**About this exercise:**
Skip the images; return every entry exactly.

**Record excerpts:**
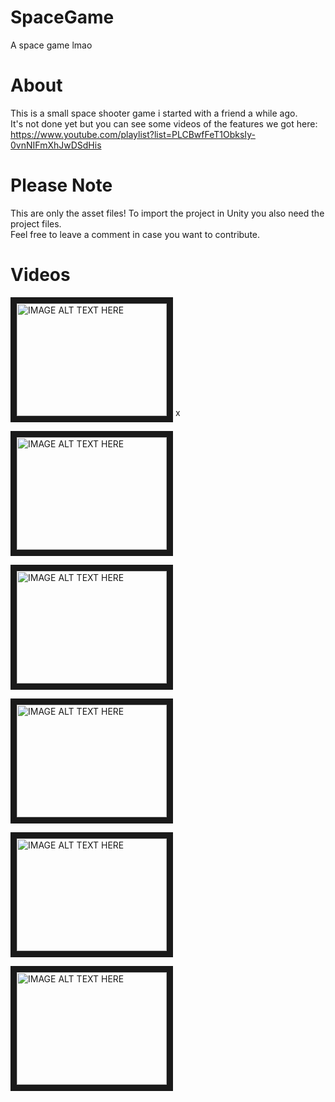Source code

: # SpaceGame
A space game lmao

# About
This is a small space shooter game i started with a friend a while ago.</br>
It's not done yet but you can see some videos of the features we got here:</br>
https://www.youtube.com/playlist?list=PLCBwfFeT1ObksIy-0vnNIFmXhJwDSdHis

# Please Note
This are only the asset files! To import the project in Unity you also need the project files.</br>
Feel free to leave a comment in case you want to contribute.

# Videos
<a href="http://www.youtube.com/watch?feature=player_embedded&v=YOUTUBE_VIDEO_ID_HERE
" target="_blank"><img src="http://img.youtube.com/vi/mM_Tr-fhpWw/0.jpg" 
alt="IMAGE ALT TEXT HERE" width="240" height="180" border="10" /></a> x

<a href="http://www.youtube.com/watch?feature=player_embedded&v=YOUTUBE_VIDEO_ID_HERE
" target="_blank"><img src="JsNNkEj1dkY/0.jpg" 
alt="IMAGE ALT TEXT HERE" width="240" height="180" border="10" /></a>

<a href="http://www.youtube.com/watch?feature=player_embedded&v=YOUTUBE_VIDEO_ID_HERE
" target="_blank"><img src="http://img.youtube.com/vi/mM_Tr-fhpWw/0.jpg" 
alt="IMAGE ALT TEXT HERE" width="240" height="180" border="10" /></a>

<a href="http://www.youtube.com/watch?feature=player_embedded&v=YOUTUBE_VIDEO_ID_HERE
" target="_blank"><img src="http://img.youtube.com/vi/mM_Tr-fhpWw/0.jpg" 
alt="IMAGE ALT TEXT HERE" width="240" height="180" border="10" /></a>

<a href="http://www.youtube.com/watch?feature=player_embedded&v=YOUTUBE_VIDEO_ID_HERE
" target="_blank"><img src="http://img.youtube.com/vi/mM_Tr-fhpWw/0.jpg" 
alt="IMAGE ALT TEXT HERE" width="240" height="180" border="10" /></a>

<a href="http://www.youtube.com/watch?feature=player_embedded&v=YOUTUBE_VIDEO_ID_HERE
" target="_blank"><img src="http://img.youtube.com/vi/mM_Tr-fhpWw/0.jpg" 
alt="IMAGE ALT TEXT HERE" width="240" height="180" border="10" /></a>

**Response for this exercise:**
Source code

: # SpaceGame
A space game lmao

# About
This is a small space shooter game i started with a friend a while ago.</br>
It's not done yet but you can see some videos of the features we got here:</br>
https://www.youtube.com/playlist?list=PLCBwfFeT1ObksIy-0vnNIFmXhJwDSdHis

# Please Note
This are only the asset files! To import the project in Unity you also need the project files.</br>
Feel free to leave a comment in case you want to contribute.

# Videos
<a href="http://www.youtube.com/watch?feature=player_embedded&v=YOUTUBE_VIDEO_ID_HERE
" target="_blank"><img src="http://img.youtube.com/vi/mM_Tr-fhpWw/0.jpg" 
alt="IMAGE ALT TEXT HERE" width="240" height="180" border="10" /></a> x

<a href="http://www.youtube.com/watch?feature=player_embedded&v=YOUTUBE_VIDEO_ID_HERE
" target="_blank"><img src="JsNNkEj1dkY/0.jpg" 
alt="IMAGE ALT TEXT HERE" width="240" height="180" border="10" /></a>

<a href="http://www.youtube.com/watch?feature=player_embedded&v=YOUTUBE_VIDEO_ID_HERE
" target="_blank"><img src="http://img.youtube.com/vi/mM_Tr-fhpWw/0.jpg" 
alt="IMAGE ALT TEXT HERE" width="240" height="180" border="10" /></a>

<a href="http://www.youtube.com/watch?feature=player_embedded&v=YOUTUBE_VIDEO_ID_HERE
" target="_blank"><img src="http://img.youtube.com/vi/mM_Tr-fhpWw/0.jpg" 
alt="IMAGE ALT TEXT HERE" width="240" height="180" border="10" /></a>

<a href="http://www.youtube.com/watch?feature=player_embedded&v=YOUTUBE_VIDEO_ID_HERE
" target="_blank"><img src="http://img.youtube.com/vi/mM_Tr-fhpWw/0.jpg" 
alt="IMAGE ALT TEXT HERE" width="240" height="180" border="10" /></a>

<a href="http://www.youtube.com/watch?feature=player_embedded&v=YOUTUBE_VIDEO_ID_HERE
" target="_blank"><img src="http://img.youtube.com/vi/mM_Tr-fhpWw/0.jpg" 
alt="IMAGE ALT TEXT HERE" width="240" height="180" border="10" /></a>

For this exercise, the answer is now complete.